§ **Exercise directions**
Pull out each line of the records holding the string "limit".
== Data to process
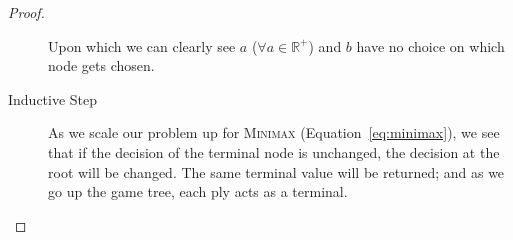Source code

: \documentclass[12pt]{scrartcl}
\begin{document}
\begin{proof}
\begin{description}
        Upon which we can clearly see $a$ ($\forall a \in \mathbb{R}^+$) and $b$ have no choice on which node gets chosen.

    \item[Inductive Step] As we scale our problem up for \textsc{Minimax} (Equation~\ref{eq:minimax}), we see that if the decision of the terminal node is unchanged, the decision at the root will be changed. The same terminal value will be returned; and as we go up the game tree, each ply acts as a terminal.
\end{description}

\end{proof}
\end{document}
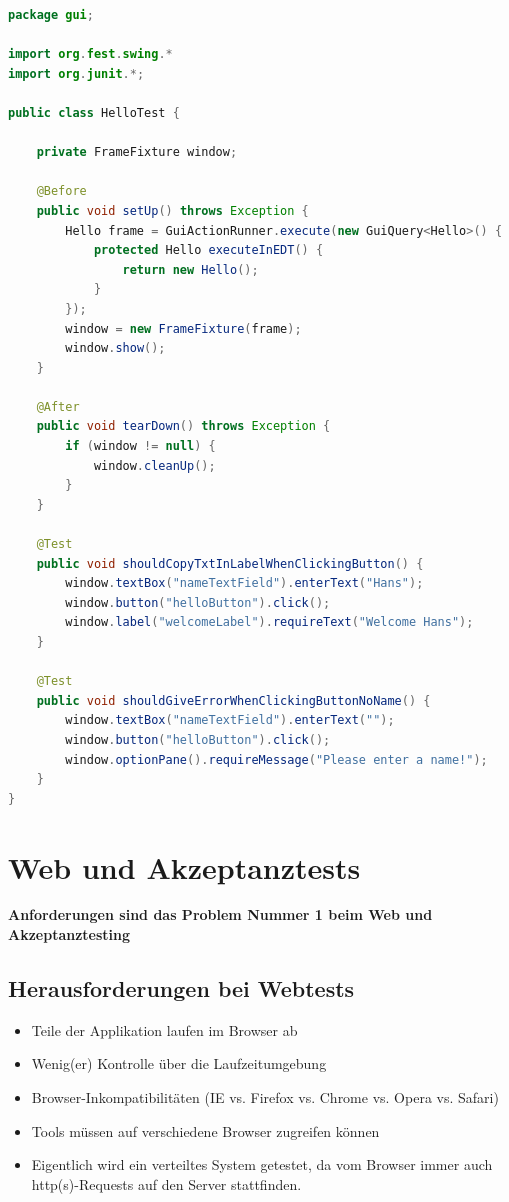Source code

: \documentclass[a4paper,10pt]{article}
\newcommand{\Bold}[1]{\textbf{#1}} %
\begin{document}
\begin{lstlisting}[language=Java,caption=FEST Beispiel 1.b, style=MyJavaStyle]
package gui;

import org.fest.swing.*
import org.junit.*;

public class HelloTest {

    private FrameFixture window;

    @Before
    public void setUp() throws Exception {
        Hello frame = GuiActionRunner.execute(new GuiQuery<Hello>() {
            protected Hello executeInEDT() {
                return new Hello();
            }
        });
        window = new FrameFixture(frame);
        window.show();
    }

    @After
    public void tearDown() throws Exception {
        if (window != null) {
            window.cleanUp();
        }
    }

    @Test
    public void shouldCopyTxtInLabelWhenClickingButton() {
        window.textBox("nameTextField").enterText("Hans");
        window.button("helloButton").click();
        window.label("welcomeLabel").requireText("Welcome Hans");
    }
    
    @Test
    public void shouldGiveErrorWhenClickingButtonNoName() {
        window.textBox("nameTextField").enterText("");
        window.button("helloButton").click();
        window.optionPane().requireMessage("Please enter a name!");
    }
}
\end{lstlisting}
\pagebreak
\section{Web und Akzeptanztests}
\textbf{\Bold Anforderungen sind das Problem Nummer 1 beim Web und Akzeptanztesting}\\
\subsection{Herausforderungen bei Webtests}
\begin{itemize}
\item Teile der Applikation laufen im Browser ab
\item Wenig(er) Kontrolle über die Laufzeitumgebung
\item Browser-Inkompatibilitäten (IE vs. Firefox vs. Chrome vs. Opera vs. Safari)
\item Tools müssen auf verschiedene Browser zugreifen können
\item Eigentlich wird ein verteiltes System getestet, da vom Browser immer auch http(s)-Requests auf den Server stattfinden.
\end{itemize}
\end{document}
====
== Data to process
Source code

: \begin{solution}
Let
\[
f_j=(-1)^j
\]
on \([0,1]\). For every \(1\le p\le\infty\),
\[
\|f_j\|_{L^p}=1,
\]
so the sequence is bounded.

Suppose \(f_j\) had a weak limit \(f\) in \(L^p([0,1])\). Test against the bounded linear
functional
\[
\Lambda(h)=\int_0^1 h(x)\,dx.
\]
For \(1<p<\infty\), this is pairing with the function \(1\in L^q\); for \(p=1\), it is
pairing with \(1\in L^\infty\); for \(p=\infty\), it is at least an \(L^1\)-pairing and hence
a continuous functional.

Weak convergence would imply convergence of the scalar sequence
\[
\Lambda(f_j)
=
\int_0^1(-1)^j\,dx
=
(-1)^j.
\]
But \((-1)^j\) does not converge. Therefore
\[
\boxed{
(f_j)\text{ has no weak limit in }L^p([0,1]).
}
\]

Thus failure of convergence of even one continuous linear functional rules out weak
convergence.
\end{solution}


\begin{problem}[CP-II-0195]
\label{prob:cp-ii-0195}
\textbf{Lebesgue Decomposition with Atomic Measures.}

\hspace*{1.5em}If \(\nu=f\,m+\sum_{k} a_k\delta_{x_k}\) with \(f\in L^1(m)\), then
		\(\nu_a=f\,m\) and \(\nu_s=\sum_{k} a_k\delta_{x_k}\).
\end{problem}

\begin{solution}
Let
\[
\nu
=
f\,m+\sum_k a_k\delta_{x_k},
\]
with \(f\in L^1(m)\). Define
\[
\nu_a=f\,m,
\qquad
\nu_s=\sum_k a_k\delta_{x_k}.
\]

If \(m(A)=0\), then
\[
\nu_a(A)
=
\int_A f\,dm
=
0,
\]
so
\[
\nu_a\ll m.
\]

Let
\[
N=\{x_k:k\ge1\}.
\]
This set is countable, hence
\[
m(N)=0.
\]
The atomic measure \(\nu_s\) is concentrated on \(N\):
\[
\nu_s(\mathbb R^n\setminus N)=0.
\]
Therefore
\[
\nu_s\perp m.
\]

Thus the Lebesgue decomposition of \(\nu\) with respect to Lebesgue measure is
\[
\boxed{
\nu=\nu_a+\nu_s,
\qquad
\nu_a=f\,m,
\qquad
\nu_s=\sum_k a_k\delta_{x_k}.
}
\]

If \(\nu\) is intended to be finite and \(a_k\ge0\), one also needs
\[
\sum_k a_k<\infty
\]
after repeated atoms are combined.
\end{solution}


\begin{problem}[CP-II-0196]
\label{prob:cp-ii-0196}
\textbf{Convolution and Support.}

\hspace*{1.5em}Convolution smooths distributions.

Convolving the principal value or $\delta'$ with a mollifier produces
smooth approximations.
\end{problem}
====
§ **Output for this task**
Suppose \(f_j\) had a weak limit \(f\) in \(L^p([0,1])\). Test against the bounded linear
(f_j)\text{ has no weak limit in }L^p([0,1]).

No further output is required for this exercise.